Often it's said that where a Jujutsu technique goes against the joint (to break it), a Judo technique goes with the joint (for a sport-safe throw).


----------



## Andrew Green (Dec 12, 2005)

Judo is based off jujitsu, but with just about everything that can't be used in a sparring match relatively safely stripped out and a emphasis on throws.

It was developed as a way to let jujitsu students to train "live" and compete against each other.

So in jujitsu you'll se more small joint manipulation, a lot of attacks that are illegal in Judo, pain compliance stuff, etc.

In Judo you'll spar a lot more, and that will be the focus.


----------



## arnisador (Dec 12, 2005)

Andrew Green said:
			
		

> It was developed as a way to let jujitsu students to train "live" and compete against each other.



I think the most important factor was that Jigaro Kano believed that turning it into a sport would preserve it at a time when interest in it had waned.

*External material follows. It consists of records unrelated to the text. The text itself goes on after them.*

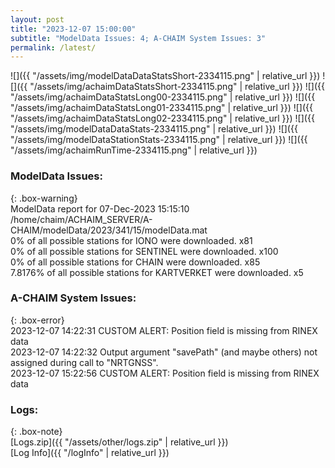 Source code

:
 ```yaml
---
layout: post
title: "2023-12-07 15:00:00"
subtitle: "ModelData Issues: 4; A-CHAIM System Issues: 3"
permalink: /latest/
---
```


![]({{ "/assets/img/modelDataDataStatsShort-2334115.png" | relative_url }})
![]({{ "/assets/img/achaimDataStatsShort-2334115.png" | relative_url }})
![]({{ "/assets/img/achaimDataStatsLong00-2334115.png" | relative_url }})
![]({{ "/assets/img/achaimDataStatsLong01-2334115.png" | relative_url }})
![]({{ "/assets/img/achaimDataStatsLong02-2334115.png" | relative_url }})
![]({{ "/assets/img/modelDataDataStats-2334115.png" | relative_url }})
![]({{ "/assets/img/modelDataStationStats-2334115.png" | relative_url }})
![]({{ "/assets/img/achaimRunTime-2334115.png" | relative_url }})


### ModelData Issues:  
  
{: .box-warning}  
 ModelData report for 07-Dec-2023 15:15:10   
 /home/chaim/ACHAIM_SERVER/A-CHAIM/modelData/2023/341/15/modelData.mat   
 0% of all possible stations for IONO were downloaded. x81   
 0% of all possible stations for SENTINEL were downloaded. x100   
 0% of all possible stations for CHAIN were downloaded. x85   
 7.8176% of all possible stations for KARTVERKET were downloaded. x5   
  
### A-CHAIM System Issues:  
  
{: .box-error}  
2023-12-07 14:22:31 CUSTOM ALERT: Position field is missing from RINEX data  
2023-12-07 14:22:32 Output argument "savePath" (and maybe others) not assigned during call to "NRTGNSS".  
2023-12-07 15:22:56 CUSTOM ALERT: Position field is missing from RINEX data  

### Logs:  
  
{: .box-note}  
[Logs.zip]({{ "/assets/other/logs.zip" | relative_url }})  
[Log Info]({{ "/logInfo" | relative_url }})  

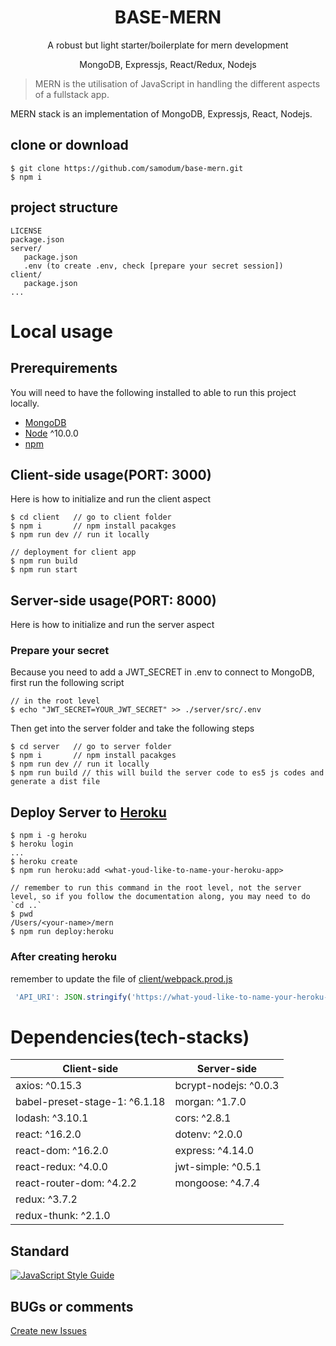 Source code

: <h1 align="center">
BASE-MERN
</h1>
<p align="center">A robust but light starter/boilerplate for mern development</p>
<p align="center">
MongoDB, Expressjs, React/Redux, Nodejs
</p>

> MERN is the utilisation of JavaScript in handling the different aspects of a fullstack app.

MERN stack is an implementation of MongoDB, Expressjs, React, Nodejs.

## clone or download

```terminal
$ git clone https://github.com/samodum/base-mern.git
$ npm i
```

## project structure

```terminal
LICENSE
package.json
server/
   package.json
   .env (to create .env, check [prepare your secret session])
client/
   package.json
...
```

# Local usage

## Prerequirements

You will need to have the following installed to able to run this project locally.

- [MongoDB](https://gist.github.com/nrollr/9f523ae17ecdbb50311980503409aeb3)
- [Node](https://nodejs.org/en/download/) ^10.0.0
- [npm](https://nodejs.org/en/download/package-manager/)

## Client-side usage(PORT: 3000)

Here is how to initialize and run the client aspect

```terminal
$ cd client   // go to client folder
$ npm i       // npm install pacakges
$ npm run dev // run it locally

// deployment for client app
$ npm run build
$ npm run start
```

## Server-side usage(PORT: 8000)

Here is how to initialize and run the server aspect

### Prepare your secret

Because you need to add a JWT_SECRET in .env to connect to MongoDB, first run the following script

```terminal
// in the root level
$ echo "JWT_SECRET=YOUR_JWT_SECRET" >> ./server/src/.env
```

Then get into the server folder and take the following steps

```terminal
$ cd server   // go to server folder
$ npm i       // npm install pacakges
$ npm run dev // run it locally
$ npm run build // this will build the server code to es5 js codes and generate a dist file
```

## Deploy Server to [Heroku](https://dashboard.heroku.com/)

```terminal
$ npm i -g heroku
$ heroku login
...
$ heroku create
$ npm run heroku:add <what-youd-like-to-name-your-heroku-app>

// remember to run this command in the root level, not the server level, so if you follow the documentation along, you may need to do `cd ..`
$ pwd
/Users/<your-name>/mern
$ npm run deploy:heroku
```

### After creating heroku

remember to update the file of [client/webpack.prod.js](https://github.com/samodum/base-mern/blob/master/client/webpack.prod.js)

```javascript
 'API_URI': JSON.stringify('https://what-youd-like-to-name-your-heroku-app.herokuapp.com')
```

# Dependencies(tech-stacks)

| Client-side                   | Server-side           |
| ----------------------------- | --------------------- |
| axios: ^0.15.3                | bcrypt-nodejs: ^0.0.3 |
| babel-preset-stage-1: ^6.1.18 | morgan: ^1.7.0        |
| lodash: ^3.10.1               | cors: ^2.8.1          |
| react: ^16.2.0                | dotenv: ^2.0.0        |
| react-dom: ^16.2.0            | express: ^4.14.0      |
| react-redux: ^4.0.0           | jwt-simple: ^0.5.1    |
| react-router-dom: ^4.2.2      | mongoose: ^4.7.4      |
| redux: ^3.7.2                 |
| redux-thunk: ^2.1.0           |

## Standard

[![JavaScript Style Guide](https://cdn.rawgit.com/standard/standard/master/badge.svg)](https://github.com/standard/standard)

## BUGs or comments

[Create new Issues](https://github.com/samodum/base-mern/issues)
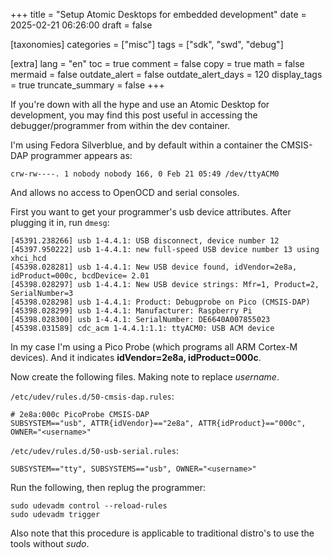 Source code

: +++
title = "Setup Atomic Desktops for embedded development"
date = 2025-02-21 06:26:00
draft = false

[taxonomies]
categories = ["misc"]
tags = ["sdk", "swd", "debug"]

[extra]
lang = "en"
toc = true
comment = false
copy = true
math = false
mermaid = false
outdate_alert = false
outdate_alert_days = 120
display_tags = true
truncate_summary = false
+++

If you're down with all the hype and use an Atomic Desktop for development, you may find this post useful in accessing the debugger/programmer from within the dev container.

I'm using Fedora Silverblue, and by default within a container the CMSIS-DAP programmer appears as:

```
crw-rw----. 1 nobody nobody 166, 0 Feb 21 05:49 /dev/ttyACM0
```

And allows no access to OpenOCD and serial consoles.

First you want to get your programmer's usb device attributes. After plugging it in, run `dmesg`:

```
[45391.238266] usb 1-4.4.1: USB disconnect, device number 12
[45397.950222] usb 1-4.4.1: new full-speed USB device number 13 using xhci_hcd
[45398.028281] usb 1-4.4.1: New USB device found, idVendor=2e8a, idProduct=000c, bcdDevice= 2.01
[45398.028297] usb 1-4.4.1: New USB device strings: Mfr=1, Product=2, SerialNumber=3
[45398.028298] usb 1-4.4.1: Product: Debugprobe on Pico (CMSIS-DAP)
[45398.028299] usb 1-4.4.1: Manufacturer: Raspberry Pi
[45398.028300] usb 1-4.4.1: SerialNumber: DE6640A007855023
[45398.031589] cdc_acm 1-4.4.1:1.1: ttyACM0: USB ACM device
```

In my case I'm using a Pico Probe (which programs all ARM Cortex-M devices). And it indicates **idVendor=2e8a, idProduct=000c**.


Now create the following files. Making note to replace *username*.

`/etc/udev/rules.d/50-cmsis-dap.rules`:
```
# 2e8a:000c PicoProbe CMSIS-DAP
SUBSYSTEM=="usb", ATTR{idVendor}=="2e8a", ATTR{idProduct}=="000c", OWNER="<username>"
```

`/etc/udev/rules.d/50-usb-serial.rules`:
```
SUBSYSTEM=="tty", SUBSYSTEMS=="usb", OWNER="<username>"
```

Run the following, then replug the programmer:

```
sudo udevadm control --reload-rules
sudo udevadm trigger
```

Also note that this procedure is applicable to traditional distro's to use the tools without *sudo*.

Yes, much more sparring in Judo!


----------



## Henderson (Dec 12, 2005)

arnisador said:
			
		

> I think the most important factor was that Jigaro Kano believed that turning it into a sport would preserve it at a time when interest in it had waned.


 
Absolutely! Interest was definitely fading. Prof Kano needed something that he could bring into the school phys ed system AND keep the arts alive, hence...Judo.

However, I do not believe he intended it to be "sport" as it is viewed today. I think Prof Kano would be rolling over in his grave if he could see the performaces being called Judo in the Olympics recently. Pitiful!

Respects,
Frank


----------



## arnisador (Dec 13, 2005)

Yes, in more than one sense...he didn't intend it to be a sport only, and he intended it to be practiced in a dignified way.

Still, I think the evolution of Judo has been quite natural, so while I agree that he might not like it as it is today, to me it seems appropriate. It's evolved into a world-wide sport.


----------



## jujutsu_indonesia (Dec 14, 2005)

TKDKid said:
			
		

> I have only limited experience in Judo and Ju-Jitsu and I'm still not quite sure what the difference is. Can someone enlighten me?


 
Rather funny, but my teacher's teacher, some of whom are Japanese, does not really makes a difference between Judo and Aikido and Jujutsu. To them, all of those are Japanese Budo where you learn Ukemi. 

Ok, seriously, Mr. Yasui who taught one of my teachers once commented to my teacher that "Judo is for competing, Jujutsu is self-protection".

I think that's clear enough, rite?


----------